Below are records; copy exactly the line containing "[Adventures in watchmaking" and every line after it, through the last.

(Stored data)
◆ ◆ ◆

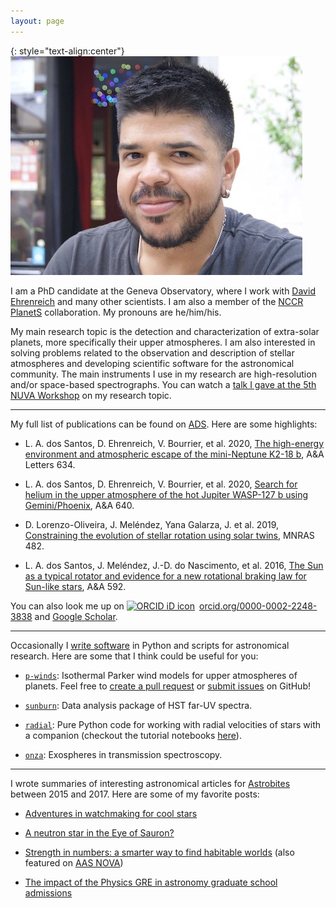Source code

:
 ```yaml
---
layout: page
---
```


{: style="text-align:center"}
![leonardo-dos-santos](images/profile.jpeg "Leonardo A. dos Santos")

I am a PhD candidate at the Geneva Observatory, where I work with [David Ehrenreich](https://obswww.unige.ch/~ehrenrei/homepage/Welcome.html) and many other scientists. I am also a member of the [NCCR PlanetS](http://nccr-planets.ch) collaboration. My pronouns are he/him/his.

My main research topic is the detection and characterization of extra-solar planets, more specifically their upper atmospheres. I am also interested in solving problems related to the observation and description of stellar atmospheres and developing scientific software for the astronomical community. The main instruments I use in my research are high-resolution and/or space-based spectrographs. You can watch a [talk I gave at the 5th NUVA Workshop](https://jcuva.ucm.es/NUVA2020_Media/The_high_energy_environment_and_atmospheri_escape_of_small_exoplanets_dos_Santos.mp4) on my research topic.

---

My full list of publications can be found on [ADS](https://ui.adsabs.harvard.edu/search/q=author%3A%22dos%20Santos%2C%20L.%20A.%22%20AND%20database%3Aastronomy&sort=date%20desc%2C%20bibcode%20desc&p_=0). Here are some highlights:

* L. A. dos Santos, D. Ehrenreich, V. Bourrier, et al. 2020, [The high-energy environment and atmospheric escape of the mini-Neptune K2-18 b](https://ui.adsabs.harvard.edu/abs/2020A%26A...634L...4D/abstract), A&A Letters 634.

* L. A. dos Santos, D. Ehrenreich, V. Bourrier, et al. 2020, [Search for helium in the upper atmosphere of the hot Jupiter WASP-127 b using Gemini/Phoenix](https://ui.adsabs.harvard.edu/abs/2020A%26A...640A..29D/abstract), A&A 640.

* D. Lorenzo-Oliveira, J. Meléndez, Yana Galarza, J. et al. 2019, [Constraining the evolution of stellar rotation using solar twins](https://ui.adsabs.harvard.edu/abs/2019MNRAS.485L..68L/abstract), MNRAS 482.

* L. A. dos Santos, J. Meléndez, J.-D. do Nascimento, et al. 2016, [The Sun as a typical rotator and evidence for a new rotational braking law for Sun-like stars](https://ui.adsabs.harvard.edu/abs/2016A%26A...592A.156D/abstract), A&A 592.

You can also look me up on <a href="https://orcid.org/0000-0002-2248-3838" target="orcid.widget" rel="noopener noreferrer" style="vertical-align:top;"><img src="https://orcid.org/sites/default/files/images/orcid_16x16.png" style="width:1em;margin-right:.5em;" alt="ORCID iD icon">orcid.org/0000-0002-2248-3838</a> and <a href="https://scholar.google.com/citations?user=qtgZdFIAAAAJ">Google Scholar</a>.

---

Occasionally I [write software](https://github.com/ladsantos) in Python and scripts for astronomical research. Here are some that I think could be useful for you:

* [`p-winds`](https://p-winds.readthedocs.io/): Isothermal Parker wind models for upper atmospheres of planets. Feel free to [create a pull request](https://github.com/ladsantos/p-winds/pulls) or [submit issues](https://github.com/ladsantos/p-winds/issues) on GitHub!

* [`sunburn`](https://github.com/ladsantos/sunburn): Data analysis package of HST far-UV spectra.

* [`radial`](https://github.com/ladsantos/radial): Pure Python code for working with radial velocities of stars with a companion (checkout the tutorial notebooks [here](https://github.com/ladsantos/RV_PS2017)).

* [`onza`](https://github.com/ladsantos/onza): Exospheres in transmission spectroscopy.

---

I wrote summaries of interesting astronomical articles for [Astrobites](https://astrobites.org) between 2015 and 2017. Here are some of my favorite posts:

* [Adventures in watchmaking for cool stars](https://astrobites.org/2017/07/03/adventures-in-watchmaking-for-cool-stars/)

* [A neutron star in the Eye of Sauron?](https://astrobites.org/2017/03/24/a-neutron-star-in-the-eye-of-sauron/)

* [Strength in numbers: a smarter way to find habitable worlds](https://astrobites.org/2017/05/23/strength-in-numbers-a-smarter-way-to-find-habitable-worlds/) (also featured on [AAS NOVA](http://aasnova.org/2017/07/18/strength-in-numbers-a-smarter-way-to-find-habitable-worlds/))

* [The impact of the Physics GRE in astronomy graduate school admissions](https://astrobites.org/2016/09/09/the-impact-of-the-physics-gre-in-astronomy-graduate-admissions/)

◆ ◆ ◆

* [Written reply]
* [Adventures in watchmaking for cool stars](https://astrobites.org/2017/07/03/adventures-in-watchmaking-for-cool-stars/)

* [A neutron star in the Eye of Sauron?](https://astrobites.org/2017/03/24/a-neutron-star-in-the-eye-of-sauron/)

* [Strength in numbers: a smarter way to find habitable worlds](https://astrobites.org/2017/05/23/strength-in-numbers-a-smarter-way-to-find-habitable-worlds/) (also featured on [AAS NOVA](http://aasnova.org/2017/07/18/strength-in-numbers-a-smarter-way-to-find-habitable-worlds/))

* [The impact of the Physics GRE in astronomy graduate school admissions](https://astrobites.org/2016/09/09/the-impact-of-the-physics-gre-in-astronomy-graduate-admissions/)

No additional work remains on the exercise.